[[ Information shown, beginning ]]

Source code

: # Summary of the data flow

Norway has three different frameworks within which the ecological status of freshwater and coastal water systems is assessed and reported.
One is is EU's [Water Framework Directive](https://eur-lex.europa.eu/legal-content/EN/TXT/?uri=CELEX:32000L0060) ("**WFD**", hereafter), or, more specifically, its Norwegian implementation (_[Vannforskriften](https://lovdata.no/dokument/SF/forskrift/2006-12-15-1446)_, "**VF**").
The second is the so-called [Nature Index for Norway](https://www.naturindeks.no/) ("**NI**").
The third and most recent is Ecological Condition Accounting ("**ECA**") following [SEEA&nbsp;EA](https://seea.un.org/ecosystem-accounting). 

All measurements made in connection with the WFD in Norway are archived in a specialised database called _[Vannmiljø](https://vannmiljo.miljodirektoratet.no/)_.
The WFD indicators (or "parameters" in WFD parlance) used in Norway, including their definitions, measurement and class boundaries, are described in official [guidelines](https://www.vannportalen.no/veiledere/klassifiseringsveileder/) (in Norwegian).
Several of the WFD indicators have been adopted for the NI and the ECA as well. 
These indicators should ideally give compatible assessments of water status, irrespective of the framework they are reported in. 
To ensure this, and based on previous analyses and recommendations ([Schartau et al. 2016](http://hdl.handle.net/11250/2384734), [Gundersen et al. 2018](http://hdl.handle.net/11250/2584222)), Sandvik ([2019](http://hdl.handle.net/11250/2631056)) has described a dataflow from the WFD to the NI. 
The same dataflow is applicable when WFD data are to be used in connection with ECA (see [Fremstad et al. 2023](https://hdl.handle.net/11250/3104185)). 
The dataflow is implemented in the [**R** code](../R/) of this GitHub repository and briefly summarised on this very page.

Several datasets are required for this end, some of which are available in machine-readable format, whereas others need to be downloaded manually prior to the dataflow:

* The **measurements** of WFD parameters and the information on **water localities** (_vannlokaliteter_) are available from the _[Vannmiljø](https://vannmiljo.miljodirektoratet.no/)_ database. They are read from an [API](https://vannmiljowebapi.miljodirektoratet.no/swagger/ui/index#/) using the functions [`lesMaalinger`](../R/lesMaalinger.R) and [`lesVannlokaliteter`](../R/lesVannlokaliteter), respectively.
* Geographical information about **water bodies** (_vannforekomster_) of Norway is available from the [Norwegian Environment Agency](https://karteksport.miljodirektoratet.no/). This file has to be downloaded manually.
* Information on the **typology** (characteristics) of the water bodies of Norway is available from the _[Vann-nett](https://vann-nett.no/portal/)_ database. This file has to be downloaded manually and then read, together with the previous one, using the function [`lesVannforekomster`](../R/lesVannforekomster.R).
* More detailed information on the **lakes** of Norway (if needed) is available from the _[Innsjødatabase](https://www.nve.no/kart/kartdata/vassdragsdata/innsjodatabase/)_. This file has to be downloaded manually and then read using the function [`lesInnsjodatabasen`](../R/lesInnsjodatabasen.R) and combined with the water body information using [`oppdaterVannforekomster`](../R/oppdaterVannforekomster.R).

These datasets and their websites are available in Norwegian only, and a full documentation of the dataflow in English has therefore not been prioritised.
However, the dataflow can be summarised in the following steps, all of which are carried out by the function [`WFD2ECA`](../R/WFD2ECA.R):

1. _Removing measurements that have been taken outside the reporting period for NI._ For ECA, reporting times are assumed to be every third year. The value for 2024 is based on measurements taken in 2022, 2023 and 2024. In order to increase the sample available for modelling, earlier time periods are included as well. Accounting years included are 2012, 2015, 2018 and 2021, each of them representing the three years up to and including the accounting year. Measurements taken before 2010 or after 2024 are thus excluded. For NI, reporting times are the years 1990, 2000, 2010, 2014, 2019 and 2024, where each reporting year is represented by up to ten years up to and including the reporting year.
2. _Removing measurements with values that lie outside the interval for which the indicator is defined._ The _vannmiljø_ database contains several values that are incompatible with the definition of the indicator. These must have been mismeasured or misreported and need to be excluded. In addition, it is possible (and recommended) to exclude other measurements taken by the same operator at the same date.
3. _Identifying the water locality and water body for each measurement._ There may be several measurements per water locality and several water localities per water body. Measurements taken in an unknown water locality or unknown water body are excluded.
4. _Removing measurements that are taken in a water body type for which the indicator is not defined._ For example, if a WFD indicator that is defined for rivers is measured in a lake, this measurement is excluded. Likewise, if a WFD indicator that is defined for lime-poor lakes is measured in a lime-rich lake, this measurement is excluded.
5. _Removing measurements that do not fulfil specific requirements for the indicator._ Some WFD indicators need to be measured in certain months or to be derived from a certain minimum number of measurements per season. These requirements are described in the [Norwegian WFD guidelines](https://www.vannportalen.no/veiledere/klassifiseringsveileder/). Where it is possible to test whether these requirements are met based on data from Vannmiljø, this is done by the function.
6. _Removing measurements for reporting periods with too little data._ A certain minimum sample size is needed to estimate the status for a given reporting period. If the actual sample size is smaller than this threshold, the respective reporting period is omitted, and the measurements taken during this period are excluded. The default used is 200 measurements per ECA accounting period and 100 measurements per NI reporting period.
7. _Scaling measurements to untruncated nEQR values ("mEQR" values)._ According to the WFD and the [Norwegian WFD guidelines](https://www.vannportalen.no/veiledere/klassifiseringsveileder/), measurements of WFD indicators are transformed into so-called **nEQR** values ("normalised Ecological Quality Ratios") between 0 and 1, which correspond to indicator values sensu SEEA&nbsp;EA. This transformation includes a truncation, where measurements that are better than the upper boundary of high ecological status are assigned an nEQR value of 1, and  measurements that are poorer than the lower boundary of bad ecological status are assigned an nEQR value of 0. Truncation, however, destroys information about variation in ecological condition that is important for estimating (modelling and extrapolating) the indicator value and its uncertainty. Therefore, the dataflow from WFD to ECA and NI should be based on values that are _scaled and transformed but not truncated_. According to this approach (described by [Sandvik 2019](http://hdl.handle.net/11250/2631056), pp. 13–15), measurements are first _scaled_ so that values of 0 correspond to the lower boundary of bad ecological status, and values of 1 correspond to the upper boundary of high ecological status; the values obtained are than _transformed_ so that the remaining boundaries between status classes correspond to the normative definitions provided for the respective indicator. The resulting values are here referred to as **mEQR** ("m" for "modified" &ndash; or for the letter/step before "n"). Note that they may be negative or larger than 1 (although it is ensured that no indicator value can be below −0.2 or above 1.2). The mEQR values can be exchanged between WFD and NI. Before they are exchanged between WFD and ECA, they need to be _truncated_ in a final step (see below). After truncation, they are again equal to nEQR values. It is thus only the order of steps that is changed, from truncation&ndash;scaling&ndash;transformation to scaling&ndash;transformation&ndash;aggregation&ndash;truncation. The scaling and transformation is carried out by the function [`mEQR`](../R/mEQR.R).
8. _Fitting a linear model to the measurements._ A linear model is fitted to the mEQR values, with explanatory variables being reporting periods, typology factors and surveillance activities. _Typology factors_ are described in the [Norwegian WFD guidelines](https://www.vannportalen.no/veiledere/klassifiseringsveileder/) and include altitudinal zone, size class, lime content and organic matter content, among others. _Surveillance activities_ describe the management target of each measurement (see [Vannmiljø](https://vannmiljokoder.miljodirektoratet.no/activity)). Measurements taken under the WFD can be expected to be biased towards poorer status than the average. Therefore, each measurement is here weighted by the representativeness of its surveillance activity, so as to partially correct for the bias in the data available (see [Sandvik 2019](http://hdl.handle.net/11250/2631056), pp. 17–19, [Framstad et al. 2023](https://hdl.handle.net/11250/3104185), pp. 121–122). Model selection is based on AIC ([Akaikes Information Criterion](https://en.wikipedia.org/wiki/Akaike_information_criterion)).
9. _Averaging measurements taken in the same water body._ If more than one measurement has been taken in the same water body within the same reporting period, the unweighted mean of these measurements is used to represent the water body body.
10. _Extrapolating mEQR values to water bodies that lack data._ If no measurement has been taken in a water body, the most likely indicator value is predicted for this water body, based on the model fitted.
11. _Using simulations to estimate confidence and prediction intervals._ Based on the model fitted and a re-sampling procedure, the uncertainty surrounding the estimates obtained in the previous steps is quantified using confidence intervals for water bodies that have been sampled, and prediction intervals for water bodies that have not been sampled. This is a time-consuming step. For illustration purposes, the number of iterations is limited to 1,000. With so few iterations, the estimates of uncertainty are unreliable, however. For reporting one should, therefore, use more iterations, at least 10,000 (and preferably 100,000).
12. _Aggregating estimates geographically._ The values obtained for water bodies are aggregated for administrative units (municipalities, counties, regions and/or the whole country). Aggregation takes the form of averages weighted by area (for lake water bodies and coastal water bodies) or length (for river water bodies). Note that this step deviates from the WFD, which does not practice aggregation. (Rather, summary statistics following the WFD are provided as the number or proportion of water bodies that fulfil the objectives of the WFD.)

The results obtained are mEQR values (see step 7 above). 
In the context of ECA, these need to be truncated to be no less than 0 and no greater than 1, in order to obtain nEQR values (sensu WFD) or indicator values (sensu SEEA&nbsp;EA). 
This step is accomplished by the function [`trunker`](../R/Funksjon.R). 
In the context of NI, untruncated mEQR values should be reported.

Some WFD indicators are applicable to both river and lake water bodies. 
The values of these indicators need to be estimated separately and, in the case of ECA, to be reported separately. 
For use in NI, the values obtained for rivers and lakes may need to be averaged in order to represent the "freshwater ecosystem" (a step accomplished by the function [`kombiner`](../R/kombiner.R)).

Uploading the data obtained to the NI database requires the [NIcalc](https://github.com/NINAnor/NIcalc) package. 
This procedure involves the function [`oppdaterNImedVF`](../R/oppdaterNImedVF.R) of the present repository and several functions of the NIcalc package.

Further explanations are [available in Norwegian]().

[[ Information shown, end ]]

- **Problem to solve**:
Output exactly the lines of the material above from the one containing "Several of the" up to and including the one containing "To ensure this, and".

- **Written answer**:
Several of the WFD indicators have been adopted for the NI and the ECA as well. 
These indicators should ideally give compatible assessments of water status, irrespective of the framework they are reported in. 
To ensure this, and based on previous analyses and recommendations ([Schartau et al. 2016](http://hdl.handle.net/11250/2384734), [Gundersen et al. 2018](http://hdl.handle.net/11250/2584222)), Sandvik ([2019](http://hdl.handle.net/11250/2631056)) has described a dataflow from the WFD to the NI. 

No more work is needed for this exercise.